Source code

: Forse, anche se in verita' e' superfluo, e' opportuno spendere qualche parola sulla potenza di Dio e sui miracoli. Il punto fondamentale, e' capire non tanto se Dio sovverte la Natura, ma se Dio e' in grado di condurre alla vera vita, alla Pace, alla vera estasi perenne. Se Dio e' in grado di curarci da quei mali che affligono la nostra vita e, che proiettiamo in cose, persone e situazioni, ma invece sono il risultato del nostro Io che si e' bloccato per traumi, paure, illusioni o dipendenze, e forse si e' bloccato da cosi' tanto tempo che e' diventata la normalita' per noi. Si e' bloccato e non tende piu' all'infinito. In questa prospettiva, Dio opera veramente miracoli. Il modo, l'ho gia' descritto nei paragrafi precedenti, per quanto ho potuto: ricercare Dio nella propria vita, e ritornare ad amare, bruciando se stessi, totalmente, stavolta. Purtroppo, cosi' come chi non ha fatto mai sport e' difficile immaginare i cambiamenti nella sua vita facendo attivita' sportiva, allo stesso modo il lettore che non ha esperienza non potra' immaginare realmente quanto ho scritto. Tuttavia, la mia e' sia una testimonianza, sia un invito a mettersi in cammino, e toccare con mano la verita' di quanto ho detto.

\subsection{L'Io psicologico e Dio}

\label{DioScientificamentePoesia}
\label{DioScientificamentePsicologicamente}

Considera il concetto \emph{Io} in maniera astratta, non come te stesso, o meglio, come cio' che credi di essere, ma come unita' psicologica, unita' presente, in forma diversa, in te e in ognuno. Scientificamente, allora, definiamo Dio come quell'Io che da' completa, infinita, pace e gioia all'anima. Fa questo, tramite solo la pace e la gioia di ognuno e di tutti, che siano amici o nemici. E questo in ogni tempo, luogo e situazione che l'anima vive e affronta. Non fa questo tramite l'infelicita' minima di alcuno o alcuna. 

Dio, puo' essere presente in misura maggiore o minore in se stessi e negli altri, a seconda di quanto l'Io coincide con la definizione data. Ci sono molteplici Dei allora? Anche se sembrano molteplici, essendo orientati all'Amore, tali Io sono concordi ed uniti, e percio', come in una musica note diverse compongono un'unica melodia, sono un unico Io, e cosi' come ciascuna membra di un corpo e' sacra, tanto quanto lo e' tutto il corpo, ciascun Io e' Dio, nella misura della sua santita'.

__Task description__. Reproduce the whole listing above exactly.

__Answer__.
Source code

: Forse, anche se in verita' e' superfluo, e' opportuno spendere qualche parola sulla potenza di Dio e sui miracoli. Il punto fondamentale, e' capire non tanto se Dio sovverte la Natura, ma se Dio e' in grado di condurre alla vera vita, alla Pace, alla vera estasi perenne. Se Dio e' in grado di curarci da quei mali che affligono la nostra vita e, che proiettiamo in cose, persone e situazioni, ma invece sono il risultato del nostro Io che si e' bloccato per traumi, paure, illusioni o dipendenze, e forse si e' bloccato da cosi' tanto tempo che e' diventata la normalita' per noi. Si e' bloccato e non tende piu' all'infinito. In questa prospettiva, Dio opera veramente miracoli. Il modo, l'ho gia' descritto nei paragrafi precedenti, per quanto ho potuto: ricercare Dio nella propria vita, e ritornare ad amare, bruciando se stessi, totalmente, stavolta. Purtroppo, cosi' come chi non ha fatto mai sport e' difficile immaginare i cambiamenti nella sua vita facendo attivita' sportiva, allo stesso modo il lettore che non ha esperienza non potra' immaginare realmente quanto ho scritto. Tuttavia, la mia e' sia una testimonianza, sia un invito a mettersi in cammino, e toccare con mano la verita' di quanto ho detto.

\subsection{L'Io psicologico e Dio}

\label{DioScientificamentePoesia}
\label{DioScientificamentePsicologicamente}

Considera il concetto \emph{Io} in maniera astratta, non come te stesso, o meglio, come cio' che credi di essere, ma come unita' psicologica, unita' presente, in forma diversa, in te e in ognuno. Scientificamente, allora, definiamo Dio come quell'Io che da' completa, infinita, pace e gioia all'anima. Fa questo, tramite solo la pace e la gioia di ognuno e di tutti, che siano amici o nemici. E questo in ogni tempo, luogo e situazione che l'anima vive e affronta. Non fa questo tramite l'infelicita' minima di alcuno o alcuna. 

Dio, puo' essere presente in misura maggiore o minore in se stessi e negli altri, a seconda di quanto l'Io coincide con la definizione data. Ci sono molteplici Dei allora? Anche se sembrano molteplici, essendo orientati all'Amore, tali Io sono concordi ed uniti, e percio', come in una musica note diverse compongono un'unica melodia, sono un unico Io, e cosi' come ciascuna membra di un corpo e' sacra, tanto quanto lo e' tutto il corpo, ciascun Io e' Dio, nella misura della sua santita'.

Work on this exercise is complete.